Perplejos, los guardias se apartaron de él. No comprendían por qué aquel joven sonreía, como si supiera algo importante que ellos ignoraban, algo que lo hacía inmune al miedo. Mauro recogió su ofrenda del suelo y siguió su camino.

En el castillo se enteró de que un dragón había raptado a la princesa, la única heredera del reino. El pueblo estaba de luto y el rey había prometido la mano de su hija y la mitad del reino a quien lograra rescatarla.

Sin pensarlo dos veces, Mauro decidió buscar a la princesa. Las tierras oscuras rodeaban el reino, nadie sabía lo que había más allá de las montañas nevadas en el horizonte, ni donde habitaba el dragón.

Mauro preguntó a los testigos y siguió la dirección que le indicaron. Según ellos, el dragón había desaparecido tras la Montaña Negra, a orillas del Lago Profundo.

Después de varios días, ya de noche, cuando llegó a su destino, observó una luz que salía del interior de una cueva, detrás de una cascada. Se coló sigilosamente y, perplejo, observó cómo el dragón jugaba con la princesa como un gato con un ratón. El dragón era inmenso, de unos diez metros de altura, y sus escamas brillaban como acero bajo la luz.

De repente, el dragón fijó su mirada en Mauro. No había dónde esconderse…

—¿Qué quieres? — gruñó el dragón, su voz resonando como un trueno.

—Quiero llevarme a la princesa, sus padres la necesitan.

—¿De verdad? Lo que quieres es ser rey, y no te importa nada más.

—¿Y tú, dragón? ¿Qué es lo que quieres?

El dragón ladeó la cabeza, intrigado.

—Estoy aburrido —confesó con un bostezo que agitó el aire a su alrededor—. La princesa canta bien y no llora como las otras. Me hace compañía.

—Déjala ir —propuso Mauro—. Yo me quedaré en su lugar.

El dragón lo estudió con detenimiento.

—Quiero que me teman, que sientan horror. Soy un dragón, y eso es lo que se espera de mí.

Mauro notó un defecto en la piel del dragón: un lugar donde faltaban unas cuantas escamas. Su mente de cazador registró aquella debilidad, pero no intentó aprovecharse de ella.

El dragón bostezó de nuevo, mostrando sus dientes afilados como sables. Su curiosidad hacia el cazador aumentó: en aquel corazón no había odio ni avaricia.
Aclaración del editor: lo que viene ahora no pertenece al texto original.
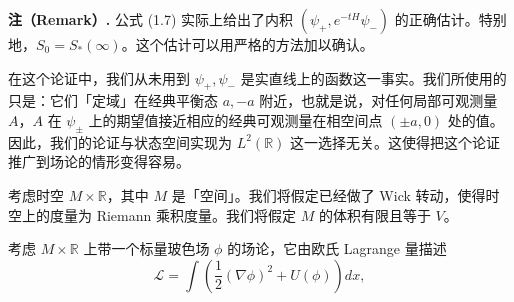 \textbf{注（Remark）.}
公式 (1.7) 实际上给出了内积 $(\psi_+,e^{-tH}\psi_-)$ 的正确估计。特别地，$S_0=S_*(\infty)$。这个估计可以用严格的方法加以确认。

在这个论证中，我们从未用到 $\psi_+,\psi_-$ 是实直线上的函数这一事实。我们所使用的只是：它们「定域」在经典平衡态 $a,-a$ 附近，也就是说，对任何局部可观测量 $A$，$A$ 在 $\psi_\pm$ 上的期望值接近相应的经典可观测量在相空间点 $(\pm a,0)$ 处的值。因此，我们的论证与状态空间实现为 $L^2(\mathbb{R})$ 这一选择无关。这使得把这个论证推广到场论的情形变得容易。

考虑时空 $M\times\mathbb{R}$，其中 $M$ 是「空间」。我们将假定已经做了 Wick 转动，使得时空上的度量为 Riemann 乘积度量。我们将假定 $M$ 的体积有限且等于 $V$。

考虑 $M\times\mathbb{R}$ 上带一个标量玻色场 $\phi$ 的场论，它由欧氏 Lagrange 量描述
\begin{equation}
  \tag{1.8}
  \label{eq:1-8}
  \mathcal{L}=\int\left(\frac12(\nabla\phi)^2+U(\phi)\right)dx,
\end{equation}
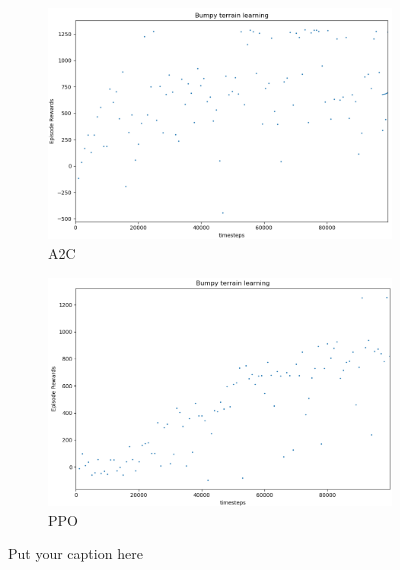 \documentclass{article}
\begin{document}
\begin{figure}[ht]
\begin{subfigure}{.5\textwidth}
  \centering
  \includegraphics[width=.95\linewidth]{figc/Bumpy_terrain_learning_100ep_a2c.png}  
  \caption{A2C}
  \label{fig:sub-first}
\end{subfigure}
\begin{subfigure}{.5\textwidth}
  \centering
  \includegraphics[width=.95\linewidth]{figc/Bumpy_terrain_learning_100ep_ppo.png}  
  \caption{PPO}
  \label{fig:sub-second}
\end{subfigure}
\caption{Put your caption here}
\label{fig:fig}
\end{figure}
\end{document}
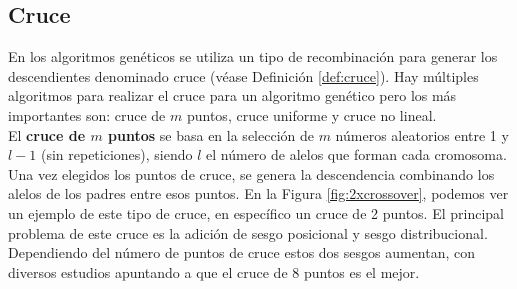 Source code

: \subsection{Cruce}

En los algoritmos genéticos se utiliza un tipo de recombinación para generar los descendientes denominado cruce (véase Definición \ref{def:cruce}). Hay múltiples algoritmos para realizar el cruce para un algoritmo genético pero los más importantes son: cruce de $m$ puntos, cruce uniforme y cruce no lineal.\\

El \textbf{cruce de $m$ puntos} se basa en la selección de $m$ números aleatorios entre 1 y $l-1$ (sin repeticiones), siendo $l$ el número de alelos que forman cada cromosoma. Una vez elegidos los puntos de cruce, se genera la descendencia combinando los alelos de los padres entre esos puntos. En la Figura \ref{fig:2xcrossover}, podemos ver un ejemplo de este tipo de cruce, en específico un cruce de 2 puntos. El principal problema de este cruce es la adición de sesgo posicional y sesgo distribucional. Dependiendo del número de puntos de cruce estos dos sesgos aumentan, con diversos estudios apuntando a que el cruce de 8 puntos es el mejor.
—¿Sabes si hay más dragones? —preguntó Mauro de repente.

—No lo creo —respondió el dragón con un dejo de melancolía—. Llevo siglos en esta tierra y nunca me he encontrado con otro como yo.

—Dejemos que la princesa regrese con sus padres. Luego, si quieres, te ayudaré a buscar a alguien como tú.

El dragón parpadeó, reflexivo. Finalmente, escondió su enorme cabeza entre las patas y murmuró:

—Es tiempo de dormir. Mañana veremos.